Return the records that follow, matching each one exactly.
Top of TASK MATERIAL
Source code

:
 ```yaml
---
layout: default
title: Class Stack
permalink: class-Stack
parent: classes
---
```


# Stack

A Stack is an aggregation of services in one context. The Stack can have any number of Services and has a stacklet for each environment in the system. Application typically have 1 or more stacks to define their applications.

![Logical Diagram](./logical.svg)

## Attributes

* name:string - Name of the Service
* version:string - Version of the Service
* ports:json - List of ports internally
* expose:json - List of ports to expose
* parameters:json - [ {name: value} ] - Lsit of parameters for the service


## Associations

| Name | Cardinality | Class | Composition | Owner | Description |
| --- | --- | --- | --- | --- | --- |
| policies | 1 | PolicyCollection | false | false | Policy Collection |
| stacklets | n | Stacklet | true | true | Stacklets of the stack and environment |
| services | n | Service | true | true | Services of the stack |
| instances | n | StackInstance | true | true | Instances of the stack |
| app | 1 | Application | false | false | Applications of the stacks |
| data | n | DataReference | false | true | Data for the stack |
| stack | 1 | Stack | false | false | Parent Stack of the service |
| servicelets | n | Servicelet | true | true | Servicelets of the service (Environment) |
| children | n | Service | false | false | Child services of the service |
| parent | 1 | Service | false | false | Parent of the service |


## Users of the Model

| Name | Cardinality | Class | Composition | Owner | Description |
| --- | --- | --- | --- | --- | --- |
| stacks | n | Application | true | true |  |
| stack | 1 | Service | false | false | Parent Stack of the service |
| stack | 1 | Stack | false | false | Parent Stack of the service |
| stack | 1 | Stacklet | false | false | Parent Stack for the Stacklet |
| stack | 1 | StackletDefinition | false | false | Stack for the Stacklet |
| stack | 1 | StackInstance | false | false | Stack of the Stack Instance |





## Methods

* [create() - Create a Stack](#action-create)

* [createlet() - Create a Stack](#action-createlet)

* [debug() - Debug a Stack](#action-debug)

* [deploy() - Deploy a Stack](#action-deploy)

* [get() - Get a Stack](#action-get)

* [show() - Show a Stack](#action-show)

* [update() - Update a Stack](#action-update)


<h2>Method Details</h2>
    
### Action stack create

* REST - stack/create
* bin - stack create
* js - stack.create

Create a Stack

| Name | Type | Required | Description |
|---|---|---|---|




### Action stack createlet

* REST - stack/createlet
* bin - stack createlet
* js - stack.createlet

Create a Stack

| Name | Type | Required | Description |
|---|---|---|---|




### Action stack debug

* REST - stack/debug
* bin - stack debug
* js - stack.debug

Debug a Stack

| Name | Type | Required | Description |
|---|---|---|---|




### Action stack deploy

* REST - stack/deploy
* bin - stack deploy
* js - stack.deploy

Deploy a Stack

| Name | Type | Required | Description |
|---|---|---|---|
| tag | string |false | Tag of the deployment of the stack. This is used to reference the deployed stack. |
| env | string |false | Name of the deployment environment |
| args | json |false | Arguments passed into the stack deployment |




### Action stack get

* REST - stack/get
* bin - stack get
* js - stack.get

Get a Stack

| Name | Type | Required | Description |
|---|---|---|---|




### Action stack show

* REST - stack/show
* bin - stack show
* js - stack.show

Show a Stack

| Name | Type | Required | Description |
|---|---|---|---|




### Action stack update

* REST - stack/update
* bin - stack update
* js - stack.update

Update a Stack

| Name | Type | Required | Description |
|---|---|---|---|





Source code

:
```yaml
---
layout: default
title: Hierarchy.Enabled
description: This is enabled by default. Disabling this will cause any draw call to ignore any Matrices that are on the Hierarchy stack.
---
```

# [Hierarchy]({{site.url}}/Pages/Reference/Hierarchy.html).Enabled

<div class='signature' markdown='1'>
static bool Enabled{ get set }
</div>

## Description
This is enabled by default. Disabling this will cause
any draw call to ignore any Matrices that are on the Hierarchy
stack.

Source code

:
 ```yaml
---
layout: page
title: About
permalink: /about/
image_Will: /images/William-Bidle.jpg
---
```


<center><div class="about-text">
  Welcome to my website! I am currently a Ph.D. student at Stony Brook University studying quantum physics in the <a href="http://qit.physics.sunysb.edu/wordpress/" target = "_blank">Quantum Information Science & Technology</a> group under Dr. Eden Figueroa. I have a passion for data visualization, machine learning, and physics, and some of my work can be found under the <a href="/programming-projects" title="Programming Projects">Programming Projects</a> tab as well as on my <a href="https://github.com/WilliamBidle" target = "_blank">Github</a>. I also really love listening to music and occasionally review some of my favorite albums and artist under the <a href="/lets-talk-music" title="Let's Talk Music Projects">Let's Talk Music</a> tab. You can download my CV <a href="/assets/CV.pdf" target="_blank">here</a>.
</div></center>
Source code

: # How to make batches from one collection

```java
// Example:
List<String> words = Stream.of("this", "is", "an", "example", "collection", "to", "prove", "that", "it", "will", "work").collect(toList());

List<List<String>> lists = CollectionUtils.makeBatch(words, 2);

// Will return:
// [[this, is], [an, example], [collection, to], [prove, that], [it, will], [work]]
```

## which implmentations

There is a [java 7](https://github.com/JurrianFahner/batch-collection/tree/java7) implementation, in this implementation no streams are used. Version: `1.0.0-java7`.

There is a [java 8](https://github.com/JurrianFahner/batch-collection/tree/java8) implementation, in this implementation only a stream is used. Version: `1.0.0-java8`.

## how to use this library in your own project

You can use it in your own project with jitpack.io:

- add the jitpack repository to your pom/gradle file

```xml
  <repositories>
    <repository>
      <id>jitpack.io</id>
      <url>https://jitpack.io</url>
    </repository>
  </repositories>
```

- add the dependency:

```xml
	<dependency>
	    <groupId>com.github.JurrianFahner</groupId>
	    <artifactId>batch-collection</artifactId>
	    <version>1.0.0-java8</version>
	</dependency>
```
Bottom of TASK MATERIAL
* _OUTPUT FOR THIS EXERCISE_
Source code

:
 ```yaml
---
layout: default
title: Class Stack
permalink: class-Stack
parent: classes
---
```


# Stack

A Stack is an aggregation of services in one context. The Stack can have any number of Services and has a stacklet for each environment in the system. Application typically have 1 or more stacks to define their applications.

![Logical Diagram](./logical.svg)

## Attributes

* name:string - Name of the Service
* version:string - Version of the Service
* ports:json - List of ports internally
* expose:json - List of ports to expose
* parameters:json - [ {name: value} ] - Lsit of parameters for the service


## Associations

| Name | Cardinality | Class | Composition | Owner | Description |
| --- | --- | --- | --- | --- | --- |
| policies | 1 | PolicyCollection | false | false | Policy Collection |
| stacklets | n | Stacklet | true | true | Stacklets of the stack and environment |
| services | n | Service | true | true | Services of the stack |
| instances | n | StackInstance | true | true | Instances of the stack |
| app | 1 | Application | false | false | Applications of the stacks |
| data | n | DataReference | false | true | Data for the stack |
| stack | 1 | Stack | false | false | Parent Stack of the service |
| servicelets | n | Servicelet | true | true | Servicelets of the service (Environment) |
| children | n | Service | false | false | Child services of the service |
| parent | 1 | Service | false | false | Parent of the service |


## Users of the Model

| Name | Cardinality | Class | Composition | Owner | Description |
| --- | --- | --- | --- | --- | --- |
| stacks | n | Application | true | true |  |
| stack | 1 | Service | false | false | Parent Stack of the service |
| stack | 1 | Stack | false | false | Parent Stack of the service |
| stack | 1 | Stacklet | false | false | Parent Stack for the Stacklet |
| stack | 1 | StackletDefinition | false | false | Stack for the Stacklet |
| stack | 1 | StackInstance | false | false | Stack of the Stack Instance |





## Methods

* [create() - Create a Stack](#action-create)

* [createlet() - Create a Stack](#action-createlet)

* [debug() - Debug a Stack](#action-debug)

* [deploy() - Deploy a Stack](#action-deploy)

* [get() - Get a Stack](#action-get)

* [show() - Show a Stack](#action-show)

* [update() - Update a Stack](#action-update)


<h2>Method Details</h2>
    
### Action stack create

* REST - stack/create
* bin - stack create
* js - stack.create

Create a Stack

| Name | Type | Required | Description |
|---|---|---|---|




### Action stack createlet

* REST - stack/createlet
* bin - stack createlet
* js - stack.createlet

Create a Stack

| Name | Type | Required | Description |
|---|---|---|---|




### Action stack debug

* REST - stack/debug
* bin - stack debug
* js - stack.debug

Debug a Stack

| Name | Type | Required | Description |
|---|---|---|---|




### Action stack deploy

* REST - stack/deploy
* bin - stack deploy
* js - stack.deploy

Deploy a Stack

| Name | Type | Required | Description |
|---|---|---|---|
| tag | string |false | Tag of the deployment of the stack. This is used to reference the deployed stack. |
| env | string |false | Name of the deployment environment |
| args | json |false | Arguments passed into the stack deployment |




### Action stack get

* REST - stack/get
* bin - stack get
* js - stack.get

Get a Stack

| Name | Type | Required | Description |
|---|---|---|---|




### Action stack show

* REST - stack/show
* bin - stack show
* js - stack.show

Show a Stack

| Name | Type | Required | Description |
|---|---|---|---|




### Action stack update

* REST - stack/update
* bin - stack update
* js - stack.update

Update a Stack

| Name | Type | Required | Description |
|---|---|---|---|





Source code

:
```yaml
---
layout: default
title: Hierarchy.Enabled
description: This is enabled by default. Disabling this will cause any draw call to ignore any Matrices that are on the Hierarchy stack.
---
```

# [Hierarchy]({{site.url}}/Pages/Reference/Hierarchy.html).Enabled

<div class='signature' markdown='1'>
static bool Enabled{ get set }
</div>

## Description
This is enabled by default. Disabling this will cause
any draw call to ignore any Matrices that are on the Hierarchy
stack.

Source code

:
 ```yaml
---
layout: page
title: About
permalink: /about/
image_Will: /images/William-Bidle.jpg
---
```


<center><div class="about-text">
  Welcome to my website! I am currently a Ph.D. student at Stony Brook University studying quantum physics in the <a href="http://qit.physics.sunysb.edu/wordpress/" target = "_blank">Quantum Information Science & Technology</a> group under Dr. Eden Figueroa. I have a passion for data visualization, machine learning, and physics, and some of my work can be found under the <a href="/programming-projects" title="Programming Projects">Programming Projects</a> tab as well as on my <a href="https://github.com/WilliamBidle" target = "_blank">Github</a>. I also really love listening to music and occasionally review some of my favorite albums and artist under the <a href="/lets-talk-music" title="Let's Talk Music Projects">Let's Talk Music</a> tab. You can download my CV <a href="/assets/CV.pdf" target="_blank">here</a>.
</div></center>
Source code

: # How to make batches from one collection

```java
// Example:
List<String> words = Stream.of("this", "is", "an", "example", "collection", "to", "prove", "that", "it", "will", "work").collect(toList());

List<List<String>> lists = CollectionUtils.makeBatch(words, 2);

// Will return:
// [[this, is], [an, example], [collection, to], [prove, that], [it, will], [work]]
```

## which implmentations

There is a [java 7](https://github.com/JurrianFahner/batch-collection/tree/java7) implementation, in this implementation no streams are used. Version: `1.0.0-java7`.

There is a [java 8](https://github.com/JurrianFahner/batch-collection/tree/java8) implementation, in this implementation only a stream is used. Version: `1.0.0-java8`.

## how to use this library in your own project

You can use it in your own project with jitpack.io:

- add the jitpack repository to your pom/gradle file

```xml
  <repositories>
    <repository>
      <id>jitpack.io</id>
      <url>https://jitpack.io</url>
    </repository>
  </repositories>
```

- add the dependency:

```xml
	<dependency>
	    <groupId>com.github.JurrianFahner</groupId>
	    <artifactId>batch-collection</artifactId>
	    <version>1.0.0-java8</version>
	</dependency>
```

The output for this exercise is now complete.